I have a question about using pointers. Can you please tell me the difference between these two pointers?
int array[10] = {1, };
int (*pointer1)[10] = &array;
int *pointer2 = array;
I'm confused because these two pointers can do the exactly same thing... like accessing to the element like pointer1[0] or pointer2[0], I understand the pointer2 is an element pointer and pointer1 is an pointer that is pointing to the whole array. But I don't know why programers are distinguish these two.
In most contexts, array names decay to pointers. In simple words, array names are converted to pointers. That's the reason why you can use pointers to access elements of arrays. However, you should remember that pointers and arrays are not the same.

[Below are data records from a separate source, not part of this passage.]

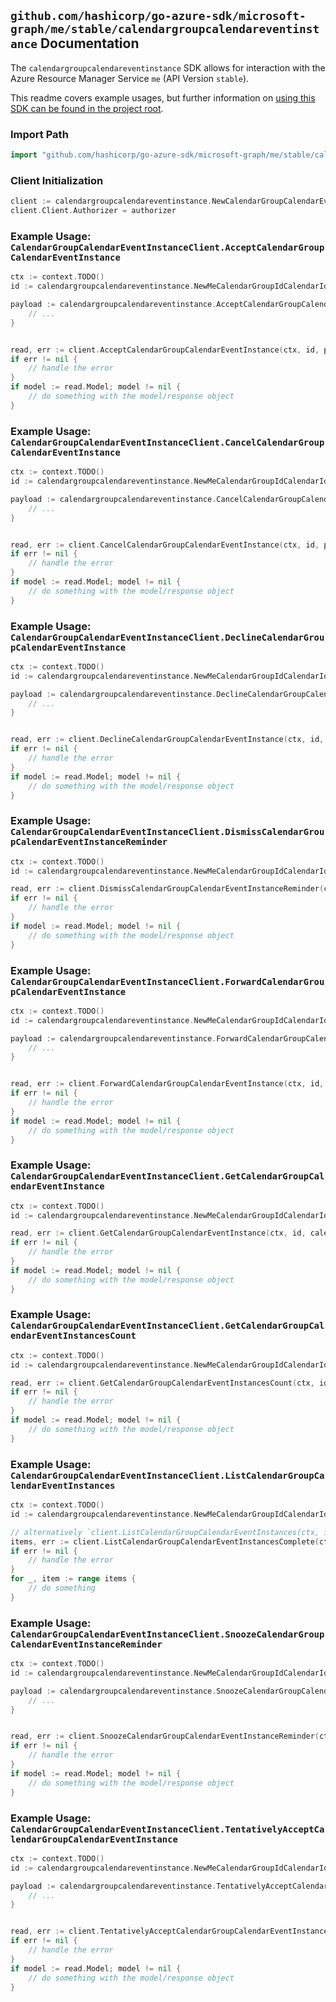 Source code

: 
## `github.com/hashicorp/go-azure-sdk/microsoft-graph/me/stable/calendargroupcalendareventinstance` Documentation

The `calendargroupcalendareventinstance` SDK allows for interaction with the Azure Resource Manager Service `me` (API Version `stable`).

This readme covers example usages, but further information on [using this SDK can be found in the project root](https://github.com/hashicorp/go-azure-sdk/tree/main/docs).

### Import Path

```go
import "github.com/hashicorp/go-azure-sdk/microsoft-graph/me/stable/calendargroupcalendareventinstance"
```


### Client Initialization

```go
client := calendargroupcalendareventinstance.NewCalendarGroupCalendarEventInstanceClientWithBaseURI("https://management.azure.com")
client.Client.Authorizer = authorizer
```


### Example Usage: `CalendarGroupCalendarEventInstanceClient.AcceptCalendarGroupCalendarEventInstance`

```go
ctx := context.TODO()
id := calendargroupcalendareventinstance.NewMeCalendarGroupIdCalendarIdEventIdInstanceID("calendarGroupIdValue", "calendarIdValue", "eventIdValue", "eventId1Value")

payload := calendargroupcalendareventinstance.AcceptCalendarGroupCalendarEventInstanceRequest{
	// ...
}


read, err := client.AcceptCalendarGroupCalendarEventInstance(ctx, id, payload)
if err != nil {
	// handle the error
}
if model := read.Model; model != nil {
	// do something with the model/response object
}
```


### Example Usage: `CalendarGroupCalendarEventInstanceClient.CancelCalendarGroupCalendarEventInstance`

```go
ctx := context.TODO()
id := calendargroupcalendareventinstance.NewMeCalendarGroupIdCalendarIdEventIdInstanceID("calendarGroupIdValue", "calendarIdValue", "eventIdValue", "eventId1Value")

payload := calendargroupcalendareventinstance.CancelCalendarGroupCalendarEventInstanceRequest{
	// ...
}


read, err := client.CancelCalendarGroupCalendarEventInstance(ctx, id, payload)
if err != nil {
	// handle the error
}
if model := read.Model; model != nil {
	// do something with the model/response object
}
```


### Example Usage: `CalendarGroupCalendarEventInstanceClient.DeclineCalendarGroupCalendarEventInstance`

```go
ctx := context.TODO()
id := calendargroupcalendareventinstance.NewMeCalendarGroupIdCalendarIdEventIdInstanceID("calendarGroupIdValue", "calendarIdValue", "eventIdValue", "eventId1Value")

payload := calendargroupcalendareventinstance.DeclineCalendarGroupCalendarEventInstanceRequest{
	// ...
}


read, err := client.DeclineCalendarGroupCalendarEventInstance(ctx, id, payload)
if err != nil {
	// handle the error
}
if model := read.Model; model != nil {
	// do something with the model/response object
}
```


### Example Usage: `CalendarGroupCalendarEventInstanceClient.DismissCalendarGroupCalendarEventInstanceReminder`

```go
ctx := context.TODO()
id := calendargroupcalendareventinstance.NewMeCalendarGroupIdCalendarIdEventIdInstanceID("calendarGroupIdValue", "calendarIdValue", "eventIdValue", "eventId1Value")

read, err := client.DismissCalendarGroupCalendarEventInstanceReminder(ctx, id)
if err != nil {
	// handle the error
}
if model := read.Model; model != nil {
	// do something with the model/response object
}
```


### Example Usage: `CalendarGroupCalendarEventInstanceClient.ForwardCalendarGroupCalendarEventInstance`

```go
ctx := context.TODO()
id := calendargroupcalendareventinstance.NewMeCalendarGroupIdCalendarIdEventIdInstanceID("calendarGroupIdValue", "calendarIdValue", "eventIdValue", "eventId1Value")

payload := calendargroupcalendareventinstance.ForwardCalendarGroupCalendarEventInstanceRequest{
	// ...
}


read, err := client.ForwardCalendarGroupCalendarEventInstance(ctx, id, payload)
if err != nil {
	// handle the error
}
if model := read.Model; model != nil {
	// do something with the model/response object
}
```


### Example Usage: `CalendarGroupCalendarEventInstanceClient.GetCalendarGroupCalendarEventInstance`

```go
ctx := context.TODO()
id := calendargroupcalendareventinstance.NewMeCalendarGroupIdCalendarIdEventIdInstanceID("calendarGroupIdValue", "calendarIdValue", "eventIdValue", "eventId1Value")

read, err := client.GetCalendarGroupCalendarEventInstance(ctx, id, calendargroupcalendareventinstance.DefaultGetCalendarGroupCalendarEventInstanceOperationOptions())
if err != nil {
	// handle the error
}
if model := read.Model; model != nil {
	// do something with the model/response object
}
```


### Example Usage: `CalendarGroupCalendarEventInstanceClient.GetCalendarGroupCalendarEventInstancesCount`

```go
ctx := context.TODO()
id := calendargroupcalendareventinstance.NewMeCalendarGroupIdCalendarIdEventID("calendarGroupIdValue", "calendarIdValue", "eventIdValue")

read, err := client.GetCalendarGroupCalendarEventInstancesCount(ctx, id, calendargroupcalendareventinstance.DefaultGetCalendarGroupCalendarEventInstancesCountOperationOptions())
if err != nil {
	// handle the error
}
if model := read.Model; model != nil {
	// do something with the model/response object
}
```


### Example Usage: `CalendarGroupCalendarEventInstanceClient.ListCalendarGroupCalendarEventInstances`

```go
ctx := context.TODO()
id := calendargroupcalendareventinstance.NewMeCalendarGroupIdCalendarIdEventID("calendarGroupIdValue", "calendarIdValue", "eventIdValue")

// alternatively `client.ListCalendarGroupCalendarEventInstances(ctx, id, calendargroupcalendareventinstance.DefaultListCalendarGroupCalendarEventInstancesOperationOptions())` can be used to do batched pagination
items, err := client.ListCalendarGroupCalendarEventInstancesComplete(ctx, id, calendargroupcalendareventinstance.DefaultListCalendarGroupCalendarEventInstancesOperationOptions())
if err != nil {
	// handle the error
}
for _, item := range items {
	// do something
}
```


### Example Usage: `CalendarGroupCalendarEventInstanceClient.SnoozeCalendarGroupCalendarEventInstanceReminder`

```go
ctx := context.TODO()
id := calendargroupcalendareventinstance.NewMeCalendarGroupIdCalendarIdEventIdInstanceID("calendarGroupIdValue", "calendarIdValue", "eventIdValue", "eventId1Value")

payload := calendargroupcalendareventinstance.SnoozeCalendarGroupCalendarEventInstanceReminderRequest{
	// ...
}


read, err := client.SnoozeCalendarGroupCalendarEventInstanceReminder(ctx, id, payload)
if err != nil {
	// handle the error
}
if model := read.Model; model != nil {
	// do something with the model/response object
}
```


### Example Usage: `CalendarGroupCalendarEventInstanceClient.TentativelyAcceptCalendarGroupCalendarEventInstance`

```go
ctx := context.TODO()
id := calendargroupcalendareventinstance.NewMeCalendarGroupIdCalendarIdEventIdInstanceID("calendarGroupIdValue", "calendarIdValue", "eventIdValue", "eventId1Value")

payload := calendargroupcalendareventinstance.TentativelyAcceptCalendarGroupCalendarEventInstanceRequest{
	// ...
}


read, err := client.TentativelyAcceptCalendarGroupCalendarEventInstance(ctx, id, payload)
if err != nil {
	// handle the error
}
if model := read.Model; model != nil {
	// do something with the model/response object
}
```
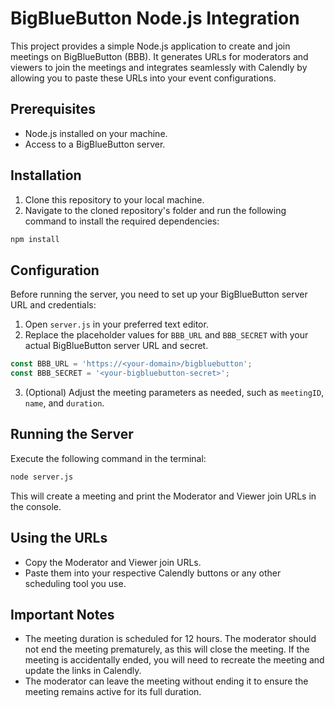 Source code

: 
# BigBlueButton Node.js Integration

This project provides a simple Node.js application to create and join meetings on BigBlueButton (BBB). It generates URLs for moderators and viewers to join the meetings and integrates seamlessly with Calendly by allowing you to paste these URLs into your event configurations.

## Prerequisites

- Node.js installed on your machine.
- Access to a BigBlueButton server.

## Installation

1. Clone this repository to your local machine.
2. Navigate to the cloned repository's folder and run the following command to install the required dependencies:

```bash
npm install
```

## Configuration

Before running the server, you need to set up your BigBlueButton server URL and credentials:

1. Open `server.js` in your preferred text editor.
2. Replace the placeholder values for `BBB_URL` and `BBB_SECRET` with your actual BigBlueButton server URL and secret.

```javascript
const BBB_URL = 'https://<your-domain>/bigbluebutton';
const BBB_SECRET = '<your-bigbluebutton-secret>';
```

3. (Optional) Adjust the meeting parameters as needed, such as `meetingID`, `name`, and `duration`.

## Running the Server

Execute the following command in the terminal:

```bash
node server.js
```

This will create a meeting and print the Moderator and Viewer join URLs in the console.

## Using the URLs

- Copy the Moderator and Viewer join URLs.
- Paste them into your respective Calendly buttons or any other scheduling tool you use.

## Important Notes

- The meeting duration is scheduled for 12 hours. The moderator should not end the meeting prematurely, as this will close the meeting. If the meeting is accidentally ended, you will need to recreate the meeting and update the links in Calendly.
- The moderator can leave the meeting without ending it to ensure the meeting remains active for its full duration.

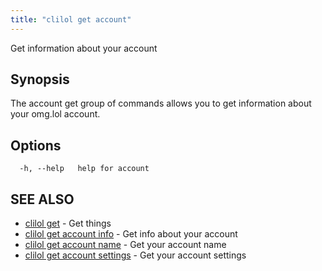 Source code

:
 ```yaml
---
title: "clilol get account"
---
```


Get information about your account

## Synopsis

The account get group of commands allows you to get information about your omg.lol account.

## Options

```
  -h, --help   help for account
```

## SEE ALSO

* [clilol get](clilol_get.md)	 - Get things
* [clilol get account info](clilol_get_account_info.md)	 - Get info about your account
* [clilol get account name](clilol_get_account_name.md)	 - Get your account name
* [clilol get account settings](clilol_get_account_settings.md)	 - Get your account settings
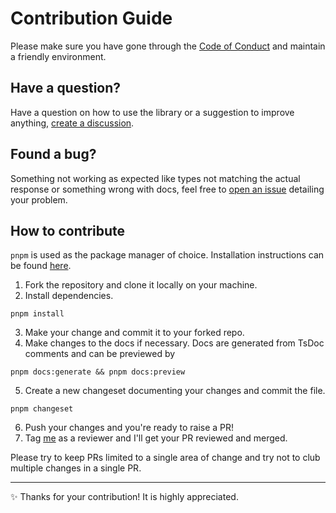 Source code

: # Contribution Guide

Please make sure you have gone through the [Code of Conduct](./CODE_OF_CONDUCT.md) and maintain a friendly environment.

## Have a question?

Have a question on how to use the library or a suggestion to improve anything, [create a discussion](https://github.com/anurag-roy/kiteconnect-ts/discussions/new/choose).

## Found a bug?

Something not working as expected like types not matching the actual response or something wrong with docs, feel free to [open an issue](https://github.com/anurag-roy/kiteconnect-ts/issues/new) detailing your problem.

## How to contribute

`pnpm` is used as the package manager of choice. Installation instructions can be found [here](https://pnpm.io/installation).

1. Fork the repository and clone it locally on your machine.
2. Install dependencies.

```
pnpm install
```

3. Make your change and commit it to your forked repo.
4. Make changes to the docs if necessary. Docs are generated from TsDoc comments and can be previewed by

```
pnpm docs:generate && pnpm docs:preview
```

5. Create a new changeset documenting your changes and commit the file.

```
pnpm changeset
```

6. Push your changes and you're ready to raise a PR!
7. Tag [me](https://github.com/anurag-roy) as a reviewer and I'll get your PR reviewed and merged.

Please try to keep PRs limited to a single area of change and try not to club multiple changes in a single PR.

---

:sparkles: Thanks for your contribution! It is highly appreciated.
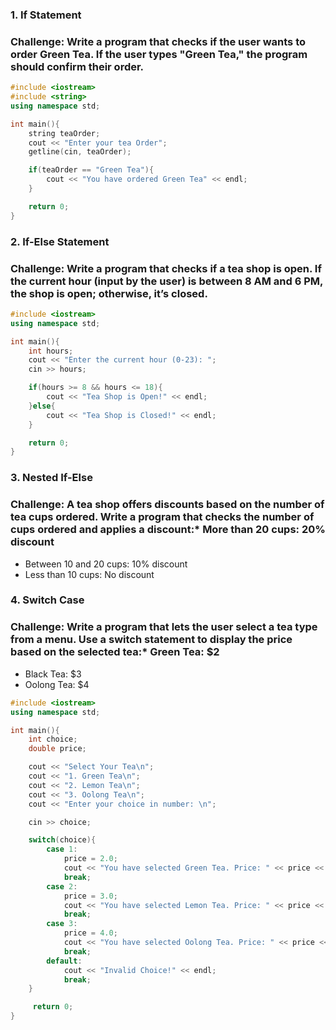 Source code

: ### 1. **If Statement**

### **Challenge:** Write a program that checks if the user wants to order Green Tea. If the user types "Green Tea," the program should confirm their order.

```cpp
#include <iostream>
#include <string>
using namespace std;

int main(){
    string teaOrder;
    cout << "Enter your tea Order";
    getline(cin, teaOrder);

    if(teaOrder == "Green Tea"){
        cout << "You have ordered Green Tea" << endl;
    }

    return 0;
}
```

### 2. **If-Else Statement**

### **Challenge:** Write a program that checks if a tea shop is open. If the current hour (input by the user) is between 8 AM and 6 PM, the shop is open; otherwise, it’s closed.

```cpp
#include <iostream>
using namespace std;

int main(){
    int hours;
    cout << "Enter the current hour (0-23): ";
    cin >> hours;

    if(hours >= 8 && hours <= 18){
        cout << "Tea Shop is Open!" << endl;
    }else{
        cout << "Tea Shop is Closed!" << endl;
    }

    return 0;
}
```

### 3. **Nested If-Else**

### **Challenge:** A tea shop offers discounts based on the number of tea cups ordered. Write a program that checks the number of cups ordered and applies a discount:\* More than 20 cups: 20% discount

- Between 10 and 20 cups: 10% discount
- Less than 10 cups: No discount

### 4. **Switch Case**

### **Challenge:** Write a program that lets the user select a tea type from a menu. Use a switch statement to display the price based on the selected tea:\* Green Tea: $2

- Black Tea: $3
- Oolong Tea: $4

```cpp
#include <iostream>
using namespace std;

int main(){
    int choice;
    double price;

    cout << "Select Your Tea\n";
    cout << "1. Green Tea\n";
    cout << "2. Lemon Tea\n";
    cout << "3. Oolong Tea\n";
    cout << "Enter your choice in number: \n";

    cin >> choice;

    switch(choice){
        case 1:
            price = 2.0;
            cout << "You have selected Green Tea. Price: " << price << endl;
            break;
        case 2:
            price = 3.0;
            cout << "You have selected Lemon Tea. Price: " << price << endl;
            break;
        case 3:
            price = 4.0;
            cout << "You have selected Oolong Tea. Price: " << price << endl;
            break;
        default:
            cout << "Invalid Choice!" << endl;
            break;
    }

     return 0;
}
```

since arrays in C can decays to pointer with the same data type, (and the name of the array can decays to the address of the array or the address of the first element the same)
we can write:
int* ptr = array;
ptr is new data type which poits to the array start.
now what is common:
pointer1 and pointer 2 hold the same address points in memory to same address.
but there is some difference between them:
pointer1 is pointer to an array of 10 integer data types where pointer2 is pointer to one integer data type.
when derefrence the pointers:
pointer2 deref to one int data type where pointer1 is deref to an array of 10 ints. so we can do with pointer1:
(*pointer1)[5]=1000;
but this will be in valid in pointer2.
the equavivalnt in pointer2 will be:
*(pointer2+5)=1000;
pointer arithmetics are valid on both, but the results of increment are different:
int* ptr_new = pointer1 + 1;
increments pointer1 by sizeof the whole array (10 ints) and now ptr_new points to the last element.
int* ptr_new = pointer2 + 1;
increments pointer2 by sizeof(int) and now ptr_new points to the second element in the array.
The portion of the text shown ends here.